ACTION ITEM: Using the listing below, count the lines in which "NextToken" appears; give the count alone.

- - -

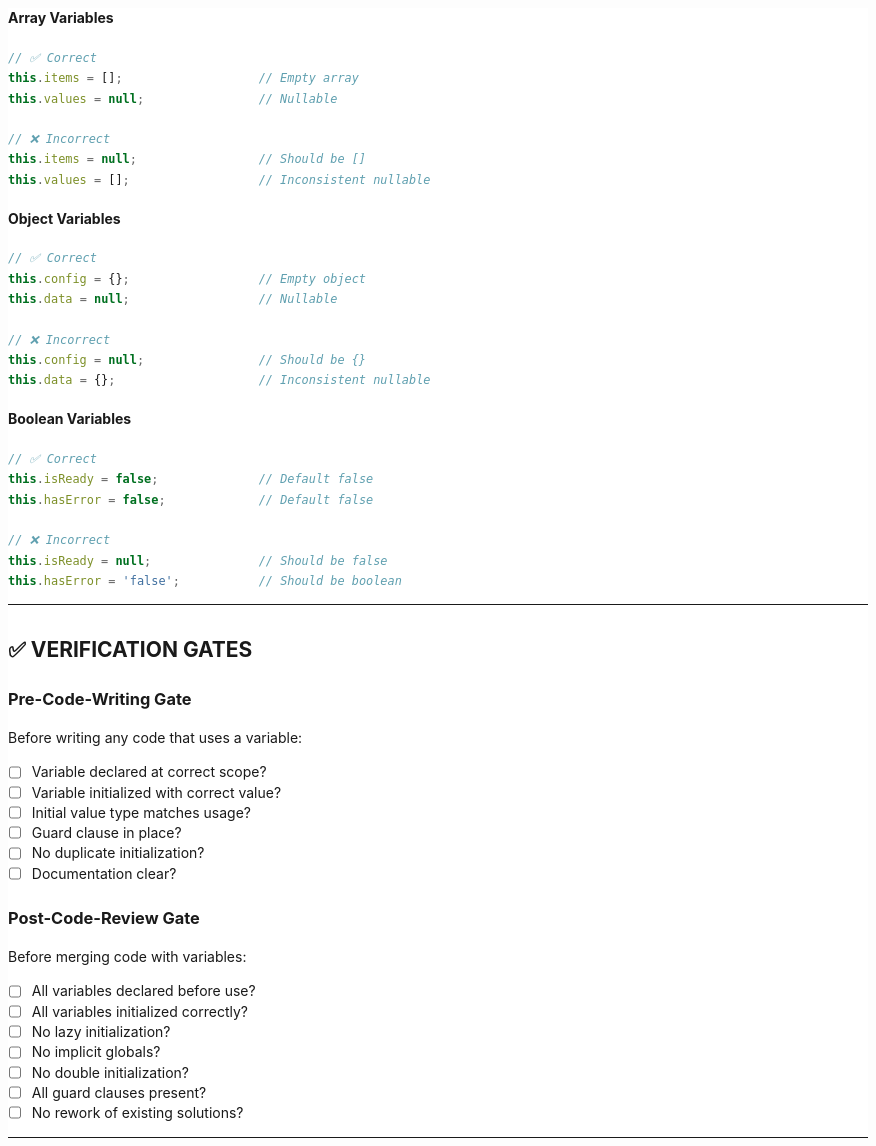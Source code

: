 #### Array Variables
```javascript
// ✅ Correct
this.items = [];                   // Empty array
this.values = null;                // Nullable

// ❌ Incorrect
this.items = null;                 // Should be []
this.values = [];                  // Inconsistent nullable
```

#### Object Variables
```javascript
// ✅ Correct
this.config = {};                  // Empty object
this.data = null;                  // Nullable

// ❌ Incorrect
this.config = null;                // Should be {}
this.data = {};                    // Inconsistent nullable
```

#### Boolean Variables
```javascript
// ✅ Correct
this.isReady = false;              // Default false
this.hasError = false;             // Default false

// ❌ Incorrect
this.isReady = null;               // Should be false
this.hasError = 'false';           // Should be boolean
```

---

## ✅ VERIFICATION GATES

### Pre-Code-Writing Gate

Before writing any code that uses a variable:

- [ ] Variable declared at correct scope?
- [ ] Variable initialized with correct value?
- [ ] Initial value type matches usage?
- [ ] Guard clause in place?
- [ ] No duplicate initialization?
- [ ] Documentation clear?

### Post-Code-Review Gate

Before merging code with variables:

- [ ] All variables declared before use?
- [ ] All variables initialized correctly?
- [ ] No lazy initialization?
- [ ] No implicit globals?
- [ ] No double initialization?
- [ ] All guard clauses present?
- [ ] No rework of existing solutions?

---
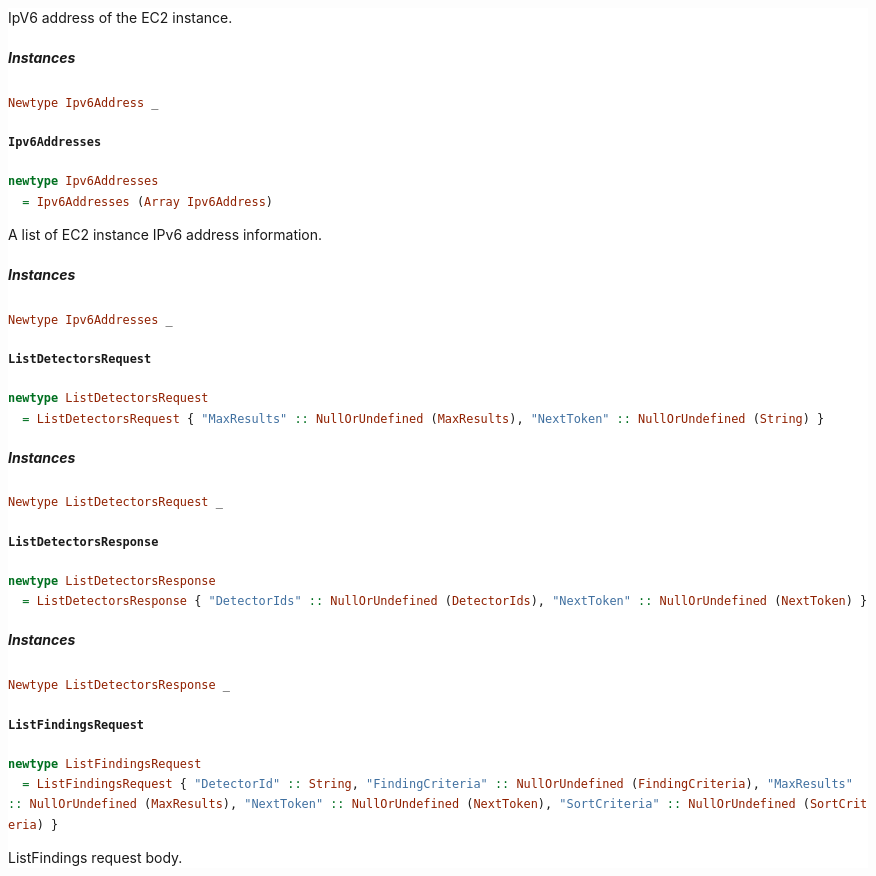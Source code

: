IpV6 address of the EC2 instance.

##### Instances
``` purescript
Newtype Ipv6Address _
```

#### `Ipv6Addresses`

``` purescript
newtype Ipv6Addresses
  = Ipv6Addresses (Array Ipv6Address)
```

A list of EC2 instance IPv6 address information.

##### Instances
``` purescript
Newtype Ipv6Addresses _
```

#### `ListDetectorsRequest`

``` purescript
newtype ListDetectorsRequest
  = ListDetectorsRequest { "MaxResults" :: NullOrUndefined (MaxResults), "NextToken" :: NullOrUndefined (String) }
```

##### Instances
``` purescript
Newtype ListDetectorsRequest _
```

#### `ListDetectorsResponse`

``` purescript
newtype ListDetectorsResponse
  = ListDetectorsResponse { "DetectorIds" :: NullOrUndefined (DetectorIds), "NextToken" :: NullOrUndefined (NextToken) }
```

##### Instances
``` purescript
Newtype ListDetectorsResponse _
```

#### `ListFindingsRequest`

``` purescript
newtype ListFindingsRequest
  = ListFindingsRequest { "DetectorId" :: String, "FindingCriteria" :: NullOrUndefined (FindingCriteria), "MaxResults" :: NullOrUndefined (MaxResults), "NextToken" :: NullOrUndefined (NextToken), "SortCriteria" :: NullOrUndefined (SortCriteria) }
```

ListFindings request body.
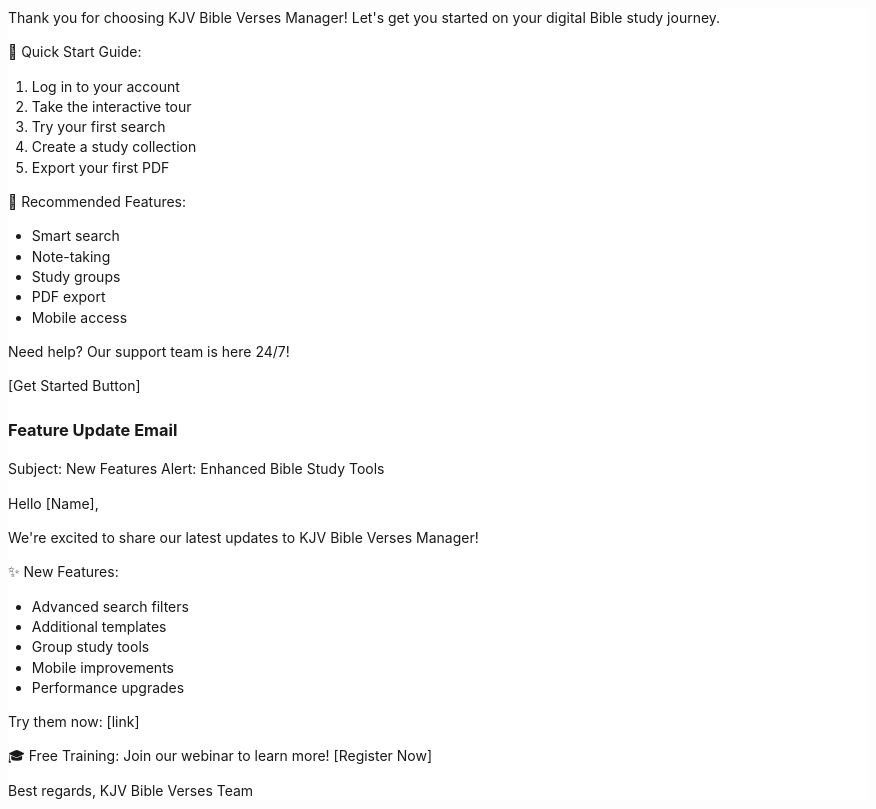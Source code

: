 Thank you for choosing KJV Bible Verses Manager! Let's get you started on your digital Bible study journey.

📱 Quick Start Guide:
1. Log in to your account
2. Take the interactive tour
3. Try your first search
4. Create a study collection
5. Export your first PDF

🎯 Recommended Features:
- Smart search
- Note-taking
- Study groups
- PDF export
- Mobile access

Need help? Our support team is here 24/7!

[Get Started Button]

### Feature Update Email
Subject: New Features Alert: Enhanced Bible Study Tools

Hello [Name],

We're excited to share our latest updates to KJV Bible Verses Manager!

✨ New Features:
- Advanced search filters
- Additional templates
- Group study tools
- Mobile improvements
- Performance upgrades

Try them now: [link]

🎓 Free Training:
Join our webinar to learn more!
[Register Now]

Best regards,
KJV Bible Verses Team 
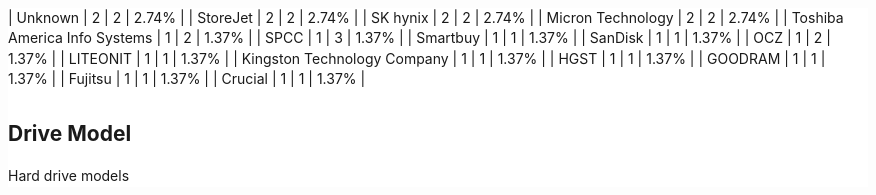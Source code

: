 | Unknown                      | 2         | 2      | 2.74%   |
| StoreJet                     | 2         | 2      | 2.74%   |
| SK hynix                     | 2         | 2      | 2.74%   |
| Micron Technology            | 2         | 2      | 2.74%   |
| Toshiba America Info Systems | 1         | 2      | 1.37%   |
| SPCC                         | 1         | 3      | 1.37%   |
| Smartbuy                     | 1         | 1      | 1.37%   |
| SanDisk                      | 1         | 1      | 1.37%   |
| OCZ                          | 1         | 2      | 1.37%   |
| LITEONIT                     | 1         | 1      | 1.37%   |
| Kingston Technology Company  | 1         | 1      | 1.37%   |
| HGST                         | 1         | 1      | 1.37%   |
| GOODRAM                      | 1         | 1      | 1.37%   |
| Fujitsu                      | 1         | 1      | 1.37%   |
| Crucial                      | 1         | 1      | 1.37%   |

Drive Model
-----------

Hard drive models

- - -

WRITTEN ANSWER: 3